Session 110: Visions of Community, I: After the End of Ancient Christianity - The Reconfiguration of Late Antique Topographies in Merovingian Historiography and Hagiography

Monday 1 July 2013, 11.15-12.45

Sponsor:Sonderforschungsbereich 42 'Visions of Community: Comparative Approaches to Ethnicity, Region & Empire in Christianity, Islam & Buddhism, 400-1600', Universität Wien / Österreichische Akademie der Wissenschaften, Wien
Organiser:Rutger Kramer, Institut für Mittelalterforschung, Österreichische Akademie der Wissenschaften, Wien
Moderator/Chair:Ian N. Wood, School of History, University of Leeds
Paper 110-aThe Merovingian Six Book-Version of Gregory of Tours' Histories and the Creation of New Spielräume for the Spiritual Topography of Gaul
(Language: English)
Helmut Reimitz, Department of History, Princeton University
Index terms: Hagiography, Historiography - Medieval, Learning (The Classical Inheritance), Mentalities
Paper 110-bA Contest at Brioude: Hagiography after Gregory of Tours
(Language: English)
Jamie Kreiner, Department of History, University of Georgia, Athens
Index terms: Ecclesiastical History, Hagiography, Historiography - Medieval, Mentalities
Paper 110-cThe Creation of Martyrs in Early Medieval Burgundy: King Sigismund as Archetype?
(Language: English)
Gordon Blennemann, Deutsches Historisches Institut, Paris / Mittelalterliche Geschichte und Historische Hilfswissenschaften, Friedrich-Alexander-Universität Erlangen-Nürnberg
Index terms: Hagiography, Historiography - Medieval, Mentalities, Political Thought
Abstract

As Christendom had consolidated its foothold in the hearts and minds of the peoples in Western Europe, and the political influence of the Roman Empire was gradually fading from view, the new intellectual elite, consisting mainly of ecclesiastical officials who had imposed themselves on the legacy of Rome, went at lengths to reconfigure the spiritual landscape of the lands they had inherited.

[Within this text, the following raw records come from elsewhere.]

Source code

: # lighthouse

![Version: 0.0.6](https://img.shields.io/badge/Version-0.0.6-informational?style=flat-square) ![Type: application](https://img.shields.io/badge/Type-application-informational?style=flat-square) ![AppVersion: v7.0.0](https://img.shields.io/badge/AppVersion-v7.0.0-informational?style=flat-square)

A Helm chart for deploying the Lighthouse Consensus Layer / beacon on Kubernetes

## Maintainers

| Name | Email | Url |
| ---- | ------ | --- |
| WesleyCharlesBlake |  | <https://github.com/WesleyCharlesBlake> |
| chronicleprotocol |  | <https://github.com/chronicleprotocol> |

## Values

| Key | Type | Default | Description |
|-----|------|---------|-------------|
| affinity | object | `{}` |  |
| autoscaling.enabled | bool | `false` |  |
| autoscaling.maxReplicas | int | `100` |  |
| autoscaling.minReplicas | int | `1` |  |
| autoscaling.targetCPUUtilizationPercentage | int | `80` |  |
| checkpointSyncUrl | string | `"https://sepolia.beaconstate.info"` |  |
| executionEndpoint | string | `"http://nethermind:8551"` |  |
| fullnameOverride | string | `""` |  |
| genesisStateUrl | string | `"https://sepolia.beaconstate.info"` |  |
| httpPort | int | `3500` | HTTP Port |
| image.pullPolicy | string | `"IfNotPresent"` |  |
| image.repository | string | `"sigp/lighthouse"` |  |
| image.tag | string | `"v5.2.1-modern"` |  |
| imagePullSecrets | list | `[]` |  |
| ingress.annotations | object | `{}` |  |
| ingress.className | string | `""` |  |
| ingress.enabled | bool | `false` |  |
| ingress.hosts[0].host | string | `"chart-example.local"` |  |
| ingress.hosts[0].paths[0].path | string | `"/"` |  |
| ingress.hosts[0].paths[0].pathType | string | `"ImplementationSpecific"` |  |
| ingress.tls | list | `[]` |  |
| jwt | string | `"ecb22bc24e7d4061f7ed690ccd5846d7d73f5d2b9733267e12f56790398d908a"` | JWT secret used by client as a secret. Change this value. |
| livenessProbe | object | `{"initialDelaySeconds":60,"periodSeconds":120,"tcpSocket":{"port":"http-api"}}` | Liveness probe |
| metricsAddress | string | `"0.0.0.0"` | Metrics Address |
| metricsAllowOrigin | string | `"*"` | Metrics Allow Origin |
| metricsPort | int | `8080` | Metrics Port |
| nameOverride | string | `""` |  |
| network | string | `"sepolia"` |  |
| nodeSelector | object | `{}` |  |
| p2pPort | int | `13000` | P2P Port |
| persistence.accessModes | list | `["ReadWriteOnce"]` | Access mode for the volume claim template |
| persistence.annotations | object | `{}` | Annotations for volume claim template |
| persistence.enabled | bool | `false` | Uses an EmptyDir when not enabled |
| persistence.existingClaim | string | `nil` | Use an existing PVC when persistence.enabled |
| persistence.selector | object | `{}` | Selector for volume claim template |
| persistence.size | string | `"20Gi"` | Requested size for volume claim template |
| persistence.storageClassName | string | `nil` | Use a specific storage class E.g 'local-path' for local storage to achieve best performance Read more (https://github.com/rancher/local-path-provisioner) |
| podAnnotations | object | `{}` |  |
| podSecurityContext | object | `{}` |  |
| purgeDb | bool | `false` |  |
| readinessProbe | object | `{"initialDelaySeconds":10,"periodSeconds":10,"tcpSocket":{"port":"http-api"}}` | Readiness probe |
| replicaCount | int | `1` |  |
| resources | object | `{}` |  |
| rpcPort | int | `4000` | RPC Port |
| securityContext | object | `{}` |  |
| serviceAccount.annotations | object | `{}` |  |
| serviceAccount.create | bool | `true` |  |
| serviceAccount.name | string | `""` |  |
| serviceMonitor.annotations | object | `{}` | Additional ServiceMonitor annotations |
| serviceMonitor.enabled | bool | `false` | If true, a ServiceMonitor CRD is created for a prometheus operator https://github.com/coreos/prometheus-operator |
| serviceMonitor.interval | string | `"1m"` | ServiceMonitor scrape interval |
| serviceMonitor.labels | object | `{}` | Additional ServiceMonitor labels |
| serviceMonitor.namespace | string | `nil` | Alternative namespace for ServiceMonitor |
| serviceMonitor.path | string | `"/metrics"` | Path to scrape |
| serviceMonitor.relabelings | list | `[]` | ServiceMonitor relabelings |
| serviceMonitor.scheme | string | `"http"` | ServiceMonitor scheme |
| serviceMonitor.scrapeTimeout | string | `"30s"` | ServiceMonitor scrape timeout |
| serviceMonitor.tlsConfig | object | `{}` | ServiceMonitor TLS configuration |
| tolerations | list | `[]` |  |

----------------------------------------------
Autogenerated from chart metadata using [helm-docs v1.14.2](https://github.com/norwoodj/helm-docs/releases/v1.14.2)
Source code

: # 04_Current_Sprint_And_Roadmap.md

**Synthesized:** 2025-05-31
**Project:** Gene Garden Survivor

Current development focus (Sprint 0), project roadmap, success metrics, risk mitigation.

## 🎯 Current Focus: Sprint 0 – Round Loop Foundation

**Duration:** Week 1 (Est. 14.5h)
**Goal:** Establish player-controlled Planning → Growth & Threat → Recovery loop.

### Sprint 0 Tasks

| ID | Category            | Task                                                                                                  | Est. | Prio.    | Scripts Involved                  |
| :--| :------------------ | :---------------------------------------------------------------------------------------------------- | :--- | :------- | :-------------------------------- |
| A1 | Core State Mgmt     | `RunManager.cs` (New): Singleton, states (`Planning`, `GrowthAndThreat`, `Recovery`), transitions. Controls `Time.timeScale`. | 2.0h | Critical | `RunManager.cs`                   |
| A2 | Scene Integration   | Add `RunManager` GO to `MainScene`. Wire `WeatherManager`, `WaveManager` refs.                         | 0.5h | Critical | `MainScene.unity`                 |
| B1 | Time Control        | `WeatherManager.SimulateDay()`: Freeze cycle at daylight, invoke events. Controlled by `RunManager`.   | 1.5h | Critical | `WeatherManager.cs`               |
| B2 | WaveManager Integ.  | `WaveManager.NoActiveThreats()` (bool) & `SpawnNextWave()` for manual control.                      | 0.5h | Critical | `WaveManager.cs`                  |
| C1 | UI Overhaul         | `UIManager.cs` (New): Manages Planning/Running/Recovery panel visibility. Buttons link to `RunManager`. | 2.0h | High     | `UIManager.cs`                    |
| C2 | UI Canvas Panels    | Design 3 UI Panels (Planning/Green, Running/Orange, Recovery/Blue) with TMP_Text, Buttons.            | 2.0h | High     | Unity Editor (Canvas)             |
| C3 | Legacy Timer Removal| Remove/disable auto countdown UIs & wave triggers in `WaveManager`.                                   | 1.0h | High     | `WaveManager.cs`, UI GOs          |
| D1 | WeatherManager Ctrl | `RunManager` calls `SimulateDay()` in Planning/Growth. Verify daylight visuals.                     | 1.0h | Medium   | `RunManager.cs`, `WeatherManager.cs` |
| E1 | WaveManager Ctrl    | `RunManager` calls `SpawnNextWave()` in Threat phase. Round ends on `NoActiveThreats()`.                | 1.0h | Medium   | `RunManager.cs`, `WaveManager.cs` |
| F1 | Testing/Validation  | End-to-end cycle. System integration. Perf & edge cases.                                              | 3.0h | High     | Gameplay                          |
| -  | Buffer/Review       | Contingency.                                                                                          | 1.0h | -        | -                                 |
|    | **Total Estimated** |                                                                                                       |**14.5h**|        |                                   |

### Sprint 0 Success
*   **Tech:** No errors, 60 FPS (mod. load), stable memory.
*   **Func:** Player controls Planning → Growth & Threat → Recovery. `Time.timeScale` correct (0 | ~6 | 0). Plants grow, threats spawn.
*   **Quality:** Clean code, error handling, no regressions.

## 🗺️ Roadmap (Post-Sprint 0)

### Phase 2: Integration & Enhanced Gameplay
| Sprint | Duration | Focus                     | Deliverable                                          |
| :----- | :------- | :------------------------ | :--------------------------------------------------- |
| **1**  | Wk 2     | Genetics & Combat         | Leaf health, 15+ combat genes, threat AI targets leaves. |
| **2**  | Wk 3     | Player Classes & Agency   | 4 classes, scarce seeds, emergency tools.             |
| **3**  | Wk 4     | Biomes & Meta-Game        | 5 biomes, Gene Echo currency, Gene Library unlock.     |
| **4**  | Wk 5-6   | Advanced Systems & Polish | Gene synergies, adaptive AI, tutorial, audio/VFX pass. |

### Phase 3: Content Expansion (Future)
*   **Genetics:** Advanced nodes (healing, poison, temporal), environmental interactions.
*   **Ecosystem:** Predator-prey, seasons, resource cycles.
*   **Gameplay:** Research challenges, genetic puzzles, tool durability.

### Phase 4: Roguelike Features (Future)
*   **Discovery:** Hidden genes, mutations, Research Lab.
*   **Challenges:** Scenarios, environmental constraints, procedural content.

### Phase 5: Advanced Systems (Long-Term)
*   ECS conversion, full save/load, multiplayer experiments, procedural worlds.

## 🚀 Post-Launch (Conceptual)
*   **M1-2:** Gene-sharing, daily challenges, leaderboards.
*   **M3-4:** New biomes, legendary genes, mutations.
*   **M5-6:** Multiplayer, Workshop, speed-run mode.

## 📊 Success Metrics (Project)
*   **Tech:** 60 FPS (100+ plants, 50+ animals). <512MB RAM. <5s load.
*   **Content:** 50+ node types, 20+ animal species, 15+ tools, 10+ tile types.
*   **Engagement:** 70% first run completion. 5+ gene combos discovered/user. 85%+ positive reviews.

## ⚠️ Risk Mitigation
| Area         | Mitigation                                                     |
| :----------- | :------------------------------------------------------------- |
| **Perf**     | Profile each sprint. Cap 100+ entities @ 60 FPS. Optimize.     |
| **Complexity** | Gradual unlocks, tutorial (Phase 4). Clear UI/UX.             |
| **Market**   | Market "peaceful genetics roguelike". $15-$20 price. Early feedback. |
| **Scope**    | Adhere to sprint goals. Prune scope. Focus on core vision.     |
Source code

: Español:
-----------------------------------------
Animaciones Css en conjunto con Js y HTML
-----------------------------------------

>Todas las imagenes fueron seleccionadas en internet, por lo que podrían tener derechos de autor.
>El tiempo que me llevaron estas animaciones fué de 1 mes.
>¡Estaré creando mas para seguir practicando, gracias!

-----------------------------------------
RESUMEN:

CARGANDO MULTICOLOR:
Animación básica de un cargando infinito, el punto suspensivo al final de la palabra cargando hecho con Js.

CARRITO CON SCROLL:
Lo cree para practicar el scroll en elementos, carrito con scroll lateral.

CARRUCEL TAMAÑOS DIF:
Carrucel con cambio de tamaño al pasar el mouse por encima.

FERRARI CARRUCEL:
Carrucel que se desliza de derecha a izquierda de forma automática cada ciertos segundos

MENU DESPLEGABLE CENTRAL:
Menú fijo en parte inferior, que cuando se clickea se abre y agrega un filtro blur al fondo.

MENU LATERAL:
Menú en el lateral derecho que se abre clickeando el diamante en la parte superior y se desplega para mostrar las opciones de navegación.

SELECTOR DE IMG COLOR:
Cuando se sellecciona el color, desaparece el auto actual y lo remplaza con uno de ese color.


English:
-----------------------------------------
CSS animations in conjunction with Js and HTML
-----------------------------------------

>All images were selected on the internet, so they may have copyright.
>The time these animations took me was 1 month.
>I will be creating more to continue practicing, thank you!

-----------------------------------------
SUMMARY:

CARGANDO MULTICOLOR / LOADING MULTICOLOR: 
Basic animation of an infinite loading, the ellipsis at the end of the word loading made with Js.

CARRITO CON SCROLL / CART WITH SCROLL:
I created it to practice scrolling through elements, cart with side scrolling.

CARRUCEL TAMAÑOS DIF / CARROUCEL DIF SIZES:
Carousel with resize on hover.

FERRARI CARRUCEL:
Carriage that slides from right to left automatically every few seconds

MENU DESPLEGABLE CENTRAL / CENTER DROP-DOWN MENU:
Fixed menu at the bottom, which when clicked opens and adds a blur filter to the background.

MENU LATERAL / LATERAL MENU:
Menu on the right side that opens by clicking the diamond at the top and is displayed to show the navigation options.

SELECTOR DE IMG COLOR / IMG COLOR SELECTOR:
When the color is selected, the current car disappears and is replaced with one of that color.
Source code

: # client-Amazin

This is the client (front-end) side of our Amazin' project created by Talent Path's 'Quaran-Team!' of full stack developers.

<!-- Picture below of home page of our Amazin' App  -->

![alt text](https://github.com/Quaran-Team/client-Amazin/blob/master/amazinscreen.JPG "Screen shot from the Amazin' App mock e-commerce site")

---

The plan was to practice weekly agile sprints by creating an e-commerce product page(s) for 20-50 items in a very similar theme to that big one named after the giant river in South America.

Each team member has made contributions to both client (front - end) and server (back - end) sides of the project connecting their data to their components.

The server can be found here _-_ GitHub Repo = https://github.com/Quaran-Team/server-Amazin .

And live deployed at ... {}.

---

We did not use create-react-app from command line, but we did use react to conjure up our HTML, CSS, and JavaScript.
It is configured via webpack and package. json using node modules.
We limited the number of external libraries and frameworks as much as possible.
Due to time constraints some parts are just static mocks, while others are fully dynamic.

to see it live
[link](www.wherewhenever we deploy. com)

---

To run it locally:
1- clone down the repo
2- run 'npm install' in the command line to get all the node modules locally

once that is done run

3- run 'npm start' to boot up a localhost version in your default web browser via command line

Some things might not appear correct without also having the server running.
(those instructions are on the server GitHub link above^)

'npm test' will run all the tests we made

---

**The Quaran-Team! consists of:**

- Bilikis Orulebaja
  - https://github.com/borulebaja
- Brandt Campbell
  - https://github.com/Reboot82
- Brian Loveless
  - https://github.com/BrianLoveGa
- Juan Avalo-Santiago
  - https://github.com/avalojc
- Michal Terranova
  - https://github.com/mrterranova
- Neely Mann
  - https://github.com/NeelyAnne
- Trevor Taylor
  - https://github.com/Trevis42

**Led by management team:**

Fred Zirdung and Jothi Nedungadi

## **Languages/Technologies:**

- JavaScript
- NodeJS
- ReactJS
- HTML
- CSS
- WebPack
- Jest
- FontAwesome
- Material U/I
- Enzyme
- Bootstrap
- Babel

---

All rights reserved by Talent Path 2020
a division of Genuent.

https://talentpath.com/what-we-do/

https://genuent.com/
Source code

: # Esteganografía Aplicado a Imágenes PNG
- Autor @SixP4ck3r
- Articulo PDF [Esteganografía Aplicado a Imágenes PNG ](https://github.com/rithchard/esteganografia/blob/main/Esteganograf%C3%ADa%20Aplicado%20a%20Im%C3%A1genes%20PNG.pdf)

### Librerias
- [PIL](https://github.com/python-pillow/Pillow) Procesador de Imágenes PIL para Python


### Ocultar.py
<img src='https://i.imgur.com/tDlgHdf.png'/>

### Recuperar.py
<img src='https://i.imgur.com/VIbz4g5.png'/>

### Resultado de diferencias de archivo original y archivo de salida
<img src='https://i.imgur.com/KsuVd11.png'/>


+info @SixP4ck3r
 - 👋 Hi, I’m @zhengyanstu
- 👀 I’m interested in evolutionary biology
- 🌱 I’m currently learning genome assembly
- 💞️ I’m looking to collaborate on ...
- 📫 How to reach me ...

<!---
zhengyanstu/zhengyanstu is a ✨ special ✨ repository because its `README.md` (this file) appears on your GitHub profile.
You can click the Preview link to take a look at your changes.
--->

Chief among these authors, as Helmut Reimitz will argue, was the 6th-century bishop Gregory of Tours, whose Histories perhaps most clearly reflects these shifts and the subsequent search for new boundaries – both real and spiritual. Building on this paper, Jamie Kreiner will then look at the cult of Saint Julian to demonstrate how this process continued in hagiographical narratives produced in the 7th century, which both adopted and challenged Gregory’s topographies. Finally, Gordon Blennemann will show how the two ‘genres’ would essentially overlap by focusing on the Passio Sancti Sigismundi regis, a strikingly dyadic text in which a Burgundian origo gentis is combined with the life of this saintly king. As such, all three papers focus not only on narrative references to the Roman and Biblical past, but also try to situate these within the specific social and political context of the production of these texts, as well as to the longue durée of hagiographical and historiographical traditions.